What's my experience with pricing, setup cost, and licensing?
We started off with just our credit card and we made payments. Now we're on a separate and negotiated contract.
The pricing generally can be very expensive and a little bit opaque, but they can be negotiated down because it is a SA solution. They've changed the pricing model. They do it by monthly rows now, I think. Also, their pricing practices, when we experienced them, were not very good. They would automatically renew a contract without negotiation, which is not good practice from a client perspective. I would say they're a little bit on the expensive side, and their contract process is not particularly good, but there is a lot of potential flexibility.
What other advice do I have?
My advice is to be very clear about how many rows or the volume of data because that is the main driver of the cost. Then, be wary of the contract terms if it has an escalator per year. Also, obviously just catalog all the different sources and then, if there are sources that aren't available, see if they're on the roadmap or if they have the capability of doing custom connectors.
If I'm comparing it to other solutions in the market, I'd give this solution an eight out of ten.

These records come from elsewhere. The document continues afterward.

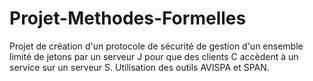 # Projet-Methodes-Formelles
Projet de création d'un protocole de sécurité de gestion d'un ensemble limité de jetons par un serveur J pour que des clients C accèdent à un service sur un serveur S.
Utilisation des outils AVISPA et SPAN.

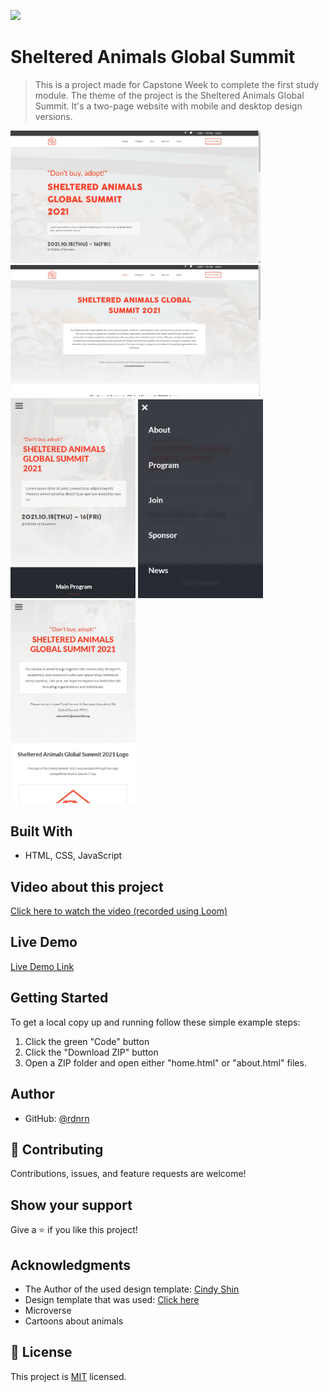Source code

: ![](https://img.shields.io/badge/Microverse-blueviolet)

# Sheltered Animals Global Summit

> This is a project made for Capstone Week to complete the first study module. The theme of the project is the Sheltered Animals Global Summit. It's a two-page website with mobile and desktop design versions.

<img src="./images/screenshots/desktop-home.jpg" width="400px">
<img src="./images/screenshots/desktop-about.jpg" width="400px">
<img src="./images/screenshots/mobile-home.jpg" width="200px">
<img src="./images/screenshots/mobile-home-menu.jpg" width="200px">
<img src="./images/screenshots/mobile-about.jpg" width="200px">


## Built With

- HTML, CSS, JavaScript

## Video about this project

[Click here to watch the video (recorded using Loom)](https://www.loom.com/share/97cdad832e6c4944ba63447d2f9de467)

## Live Demo

[Live Demo Link](https://raw.githack.com/rdnrn/capstone-summit/capstone-project/home.html)


## Getting Started

To get a local copy up and running follow these simple example steps:

1. Click the green "Code" button
2. Click the "Download ZIP" button
3. Open a ZIP folder and open either "home.html" or "about.html" files.


## Author

- GitHub: [@rdnrn](https://github.com/rdnrn)

## 🤝 Contributing

Contributions, issues, and feature requests are welcome!

## Show your support

Give a ⭐️ if you like this project!

## Acknowledgments

- The Author of the used design template: [Cindy Shin](https://www.behance.net/adagio07)
- Design template that was used: [Click here](https://www.behance.net/gallery/29845175/CC-Global-Summit-2015)
- Microverse
- Cartoons about animals

## 📝 License

This project is [MIT](./MIT.md) licensed.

I think it does a very good job of being able to quickly stand up and connect to sources. It's even possible from a startup perspective. If you only have one person, you can connect three, four, five, or ten different systems and be up and running in a very short timeframe without having to do custom work. The stability is good, the pricing is okay, and the service is okay, and I think there is significant value in the product. There are more competitors coming about that might offer more customization, but I think that out of the box, Fivetran is probably the easiest to use.
Disclosure: I am a real user, and this review is based on my own experience and opinions.